A Polícia Federal do Ceará decretou, no final do ano passado, a prisão preventiva do alemão Michael Schwickert, suspeito de envolvimento no contrabando de fósseis da chapada do Araripe.
Seria apenas um caso de polícia, se Schwickert não fosse geólogo de formação, preparador de fósseis diplomado pela Federação de Preparadores Alemães e um dos "dealers" (comerciantes) de fósseis mais conhecidos da Europa.
Sua empresa, a MS-Fossil, com sede na cidade de Sulzbachtal, no Estado da Renânia-Palatinado (oeste da Alemanha), fornece espécimes para instituições de pesquisa como o Museu de História Natural de Paris e o Museu de História Natural de Berlim. Este último comprou de Schwickert uma coleção de insetos da formação Santana (uma das formações cretáceas da chapada do Araripe), vários deles ainda não descritos.
Até poucos meses atrás, a MS-Fossil concedia a qualquer pessoa -mediante uma contribuição em marcos alemães equivalente a R$ 10 mil- o direito de batizar insetos fósseis brasileiros. Bastava, para isso, enviar um e-mail (para msfossil@t-online.de).
Em novembro de 2000, a PF do Ceará apreendeu 20 mil fósseis em um galpão na cidade de Nova Olinda. Na ocasião foram presos dois atravessadores, que afirmaram trabalhar com Schwickert.
Em uma casa alugada por ele em Nova Olinda, foram encontrados um microscópio, uma britadeira e mapas geológicos da chapada do Araripe, feitos pelo projeto Radam Brasil.
"Quem tem esses mapas na mão sabe onde estão os fósseis da chapada", disse à Folha o delegado Manoel Luiz Neto, que comandou a apreensão.
Além do inquérito da Polícia Federal, Schwickert ainda está sendo investigado pelo Ministério Público do Ceará desde 1998.
A polícia acha que Schwickert comprava fósseis de atravessadores e os enviava à Europa.

Outro lado
O "dealer" alemão concedeu uma entrevista à Folha, por e-mail, em dezembro. "Quem vai ser o malvado da sua matéria?" -perguntou, antes da entrevista.
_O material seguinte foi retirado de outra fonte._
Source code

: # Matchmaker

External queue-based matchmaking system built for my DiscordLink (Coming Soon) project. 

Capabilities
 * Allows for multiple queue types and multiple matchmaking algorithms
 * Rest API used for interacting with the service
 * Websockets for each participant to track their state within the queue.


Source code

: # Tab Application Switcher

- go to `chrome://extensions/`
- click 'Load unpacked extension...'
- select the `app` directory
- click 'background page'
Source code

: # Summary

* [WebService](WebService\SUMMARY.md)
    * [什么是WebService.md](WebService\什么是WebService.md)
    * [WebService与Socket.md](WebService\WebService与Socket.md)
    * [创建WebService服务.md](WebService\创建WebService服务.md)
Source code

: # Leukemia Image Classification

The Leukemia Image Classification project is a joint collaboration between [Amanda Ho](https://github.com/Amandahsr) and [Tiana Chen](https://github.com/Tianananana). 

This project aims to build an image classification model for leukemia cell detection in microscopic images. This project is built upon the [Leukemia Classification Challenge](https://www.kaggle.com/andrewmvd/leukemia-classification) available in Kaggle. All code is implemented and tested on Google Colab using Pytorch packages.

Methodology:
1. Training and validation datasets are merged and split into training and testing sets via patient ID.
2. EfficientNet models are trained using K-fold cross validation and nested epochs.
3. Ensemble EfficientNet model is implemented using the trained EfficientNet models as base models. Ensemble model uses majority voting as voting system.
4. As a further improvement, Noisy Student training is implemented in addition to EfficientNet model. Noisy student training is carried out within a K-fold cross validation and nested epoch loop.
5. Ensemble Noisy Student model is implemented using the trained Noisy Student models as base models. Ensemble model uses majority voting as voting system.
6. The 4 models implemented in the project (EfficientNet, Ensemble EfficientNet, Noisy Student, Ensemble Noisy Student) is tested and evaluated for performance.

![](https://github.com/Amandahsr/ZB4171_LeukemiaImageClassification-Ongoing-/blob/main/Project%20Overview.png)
Schwickert afirmou que leu sobre a apreensão em um jornal de Juazeiro do Norte. "É uma fantasia", afirmou. "A Polícia Federal disse o meu nome aos dois homens presos para conseguir uma declaração contra mim. Até onde eu sei, eles disseram que não trabalhavam para mim."
O geólogo afirmou também que jamais tocaria num fóssil brasileiro para exportação. "Como você sabe, eu sou uma pessoa conhecida na Alemanha e não posso me arriscar a fazer nada contra a lei."
Segundo Schwickert, o material apreendido realmente pertencia a ele. "Eu trouxe (o equipamento) para mostrar ao pessoal das pedreiras como trabalhar de forma mais eficiente", para não danificar os fósseis, afirmou. O microscópio "era para ser um presente para um projeto com crianças do museu de Nova Olinda".
Sobre os insetos da Formação Santana vendidos ao museu de Berlim, Schwickert declarou ter comprado "do mundo inteiro, mas não do Brasil".
O comércio de espécimes fossilizados na Europa e em países como o Japão é livre. Alguns países, como a China, adotam há algum tempo uma política de repatriação das relíquias, baseados numa resolução da Unesco sobre bens culturais de 1973.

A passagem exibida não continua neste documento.